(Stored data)
★ ★ ★ ★
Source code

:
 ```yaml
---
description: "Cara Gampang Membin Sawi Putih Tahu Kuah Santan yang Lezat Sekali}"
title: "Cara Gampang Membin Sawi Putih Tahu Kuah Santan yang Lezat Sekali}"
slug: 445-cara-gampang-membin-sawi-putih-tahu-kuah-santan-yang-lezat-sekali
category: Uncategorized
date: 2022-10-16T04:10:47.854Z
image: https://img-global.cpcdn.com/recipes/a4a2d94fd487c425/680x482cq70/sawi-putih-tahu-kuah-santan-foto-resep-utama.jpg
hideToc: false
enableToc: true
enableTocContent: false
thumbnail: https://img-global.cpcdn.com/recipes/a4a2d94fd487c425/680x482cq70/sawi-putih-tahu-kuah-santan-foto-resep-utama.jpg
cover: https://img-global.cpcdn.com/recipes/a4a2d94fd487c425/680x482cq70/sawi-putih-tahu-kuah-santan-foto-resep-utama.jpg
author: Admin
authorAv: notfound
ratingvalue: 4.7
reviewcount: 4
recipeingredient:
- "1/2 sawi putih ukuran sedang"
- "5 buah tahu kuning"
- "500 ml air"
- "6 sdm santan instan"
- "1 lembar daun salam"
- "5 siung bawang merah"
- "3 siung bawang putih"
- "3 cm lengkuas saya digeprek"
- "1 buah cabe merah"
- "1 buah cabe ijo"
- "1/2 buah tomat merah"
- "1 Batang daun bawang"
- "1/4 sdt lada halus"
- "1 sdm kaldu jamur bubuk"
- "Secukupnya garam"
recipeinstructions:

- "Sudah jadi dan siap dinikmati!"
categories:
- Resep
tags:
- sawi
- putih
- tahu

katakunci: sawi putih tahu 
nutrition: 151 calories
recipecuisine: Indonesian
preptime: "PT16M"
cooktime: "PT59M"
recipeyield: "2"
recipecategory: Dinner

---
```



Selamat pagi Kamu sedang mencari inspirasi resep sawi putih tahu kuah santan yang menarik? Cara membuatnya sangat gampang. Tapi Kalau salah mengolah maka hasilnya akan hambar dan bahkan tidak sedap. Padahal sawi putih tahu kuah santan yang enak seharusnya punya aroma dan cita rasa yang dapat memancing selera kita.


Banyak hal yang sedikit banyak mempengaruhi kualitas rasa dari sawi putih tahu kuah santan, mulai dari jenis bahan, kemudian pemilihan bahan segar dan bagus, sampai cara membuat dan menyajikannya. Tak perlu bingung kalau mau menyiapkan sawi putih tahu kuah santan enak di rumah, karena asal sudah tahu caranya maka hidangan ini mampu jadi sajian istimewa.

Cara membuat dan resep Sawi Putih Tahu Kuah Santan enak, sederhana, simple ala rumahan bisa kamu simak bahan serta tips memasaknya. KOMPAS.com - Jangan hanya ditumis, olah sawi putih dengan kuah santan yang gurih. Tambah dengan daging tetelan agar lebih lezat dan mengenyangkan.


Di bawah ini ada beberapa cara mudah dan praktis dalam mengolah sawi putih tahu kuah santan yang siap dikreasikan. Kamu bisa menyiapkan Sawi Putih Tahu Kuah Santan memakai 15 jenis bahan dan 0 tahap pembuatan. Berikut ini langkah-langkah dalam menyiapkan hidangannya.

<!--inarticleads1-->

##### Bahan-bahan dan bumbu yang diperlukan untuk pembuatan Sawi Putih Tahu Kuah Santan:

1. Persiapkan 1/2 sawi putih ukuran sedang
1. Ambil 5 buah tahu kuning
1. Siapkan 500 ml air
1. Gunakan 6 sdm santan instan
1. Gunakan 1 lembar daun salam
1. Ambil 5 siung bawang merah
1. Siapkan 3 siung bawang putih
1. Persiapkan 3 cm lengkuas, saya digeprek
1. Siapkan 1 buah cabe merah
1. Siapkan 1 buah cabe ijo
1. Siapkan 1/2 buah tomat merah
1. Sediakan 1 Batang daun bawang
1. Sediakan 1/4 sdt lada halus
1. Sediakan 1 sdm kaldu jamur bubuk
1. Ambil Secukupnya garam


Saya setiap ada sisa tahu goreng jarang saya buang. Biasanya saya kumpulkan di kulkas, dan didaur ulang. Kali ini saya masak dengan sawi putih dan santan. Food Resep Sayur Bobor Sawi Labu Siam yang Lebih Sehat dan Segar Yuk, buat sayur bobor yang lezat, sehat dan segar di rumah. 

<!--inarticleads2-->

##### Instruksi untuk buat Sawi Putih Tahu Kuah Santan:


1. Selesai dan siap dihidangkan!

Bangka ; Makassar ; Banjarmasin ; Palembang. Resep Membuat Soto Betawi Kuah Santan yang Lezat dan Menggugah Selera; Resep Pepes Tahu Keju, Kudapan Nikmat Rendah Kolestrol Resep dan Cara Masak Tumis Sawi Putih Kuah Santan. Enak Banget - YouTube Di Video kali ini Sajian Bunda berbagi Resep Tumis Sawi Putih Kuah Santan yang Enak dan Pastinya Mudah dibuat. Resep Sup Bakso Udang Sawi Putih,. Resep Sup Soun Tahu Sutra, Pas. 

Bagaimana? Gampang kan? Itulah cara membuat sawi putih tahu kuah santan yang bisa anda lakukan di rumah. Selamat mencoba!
★ ★ ★ ★
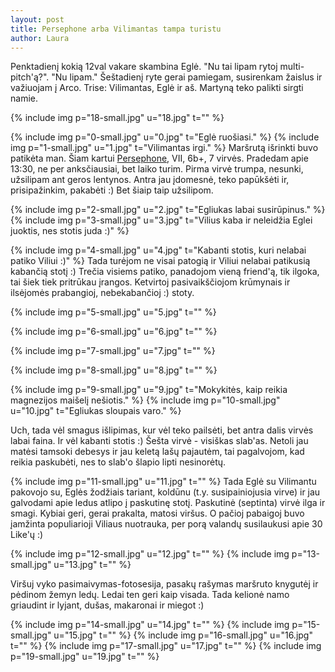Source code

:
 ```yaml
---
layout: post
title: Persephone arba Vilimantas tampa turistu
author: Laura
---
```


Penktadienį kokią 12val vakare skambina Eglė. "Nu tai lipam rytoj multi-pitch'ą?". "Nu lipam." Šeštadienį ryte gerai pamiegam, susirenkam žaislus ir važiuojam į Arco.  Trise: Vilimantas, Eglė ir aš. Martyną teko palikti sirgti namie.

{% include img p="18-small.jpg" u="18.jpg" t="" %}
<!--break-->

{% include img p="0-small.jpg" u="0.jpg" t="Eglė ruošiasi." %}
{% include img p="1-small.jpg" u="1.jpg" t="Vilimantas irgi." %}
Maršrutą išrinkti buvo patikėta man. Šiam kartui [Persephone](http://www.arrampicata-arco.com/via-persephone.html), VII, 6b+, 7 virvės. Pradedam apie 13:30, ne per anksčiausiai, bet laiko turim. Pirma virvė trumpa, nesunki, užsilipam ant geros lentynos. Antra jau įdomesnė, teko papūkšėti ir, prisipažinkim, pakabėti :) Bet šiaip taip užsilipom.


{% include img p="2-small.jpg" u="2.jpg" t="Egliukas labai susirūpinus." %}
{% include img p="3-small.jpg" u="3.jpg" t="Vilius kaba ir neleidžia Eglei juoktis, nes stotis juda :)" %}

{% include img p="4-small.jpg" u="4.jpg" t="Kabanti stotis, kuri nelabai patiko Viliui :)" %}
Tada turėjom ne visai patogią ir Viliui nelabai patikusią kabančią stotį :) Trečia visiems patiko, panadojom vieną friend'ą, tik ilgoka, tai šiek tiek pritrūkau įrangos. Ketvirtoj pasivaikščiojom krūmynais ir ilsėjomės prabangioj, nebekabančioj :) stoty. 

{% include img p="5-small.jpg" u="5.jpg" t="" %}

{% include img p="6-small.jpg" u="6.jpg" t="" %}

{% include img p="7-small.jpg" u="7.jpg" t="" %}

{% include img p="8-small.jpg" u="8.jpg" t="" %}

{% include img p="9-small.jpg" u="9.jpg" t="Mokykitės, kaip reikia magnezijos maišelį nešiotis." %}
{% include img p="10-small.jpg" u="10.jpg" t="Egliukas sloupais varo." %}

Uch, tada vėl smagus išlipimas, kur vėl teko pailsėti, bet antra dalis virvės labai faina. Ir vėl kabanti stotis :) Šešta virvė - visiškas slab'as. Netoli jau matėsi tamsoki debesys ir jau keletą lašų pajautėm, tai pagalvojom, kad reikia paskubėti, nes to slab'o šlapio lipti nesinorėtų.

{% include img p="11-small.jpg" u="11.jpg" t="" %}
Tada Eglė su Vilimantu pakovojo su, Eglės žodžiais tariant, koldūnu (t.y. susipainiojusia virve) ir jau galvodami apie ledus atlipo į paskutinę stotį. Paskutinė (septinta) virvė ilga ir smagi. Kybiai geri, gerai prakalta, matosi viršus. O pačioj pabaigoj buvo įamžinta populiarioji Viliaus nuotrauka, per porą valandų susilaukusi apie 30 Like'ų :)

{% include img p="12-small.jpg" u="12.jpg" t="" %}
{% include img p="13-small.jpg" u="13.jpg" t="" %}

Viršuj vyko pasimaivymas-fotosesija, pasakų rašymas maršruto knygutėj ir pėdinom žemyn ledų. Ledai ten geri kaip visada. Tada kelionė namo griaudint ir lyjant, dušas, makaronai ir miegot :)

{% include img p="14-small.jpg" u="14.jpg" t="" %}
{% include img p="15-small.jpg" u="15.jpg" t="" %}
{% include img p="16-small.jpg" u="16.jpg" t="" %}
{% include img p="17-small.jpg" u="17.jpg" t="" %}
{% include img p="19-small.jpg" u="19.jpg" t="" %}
★ ★ ★ ★
* [DIRECTIONS FOR THIS TASK]: Every line of the data that includes the word "tomat" should be copied.

* [ANSWER BELOW]:
- "1/2 buah tomat merah"
1. Siapkan 1/2 buah tomat merah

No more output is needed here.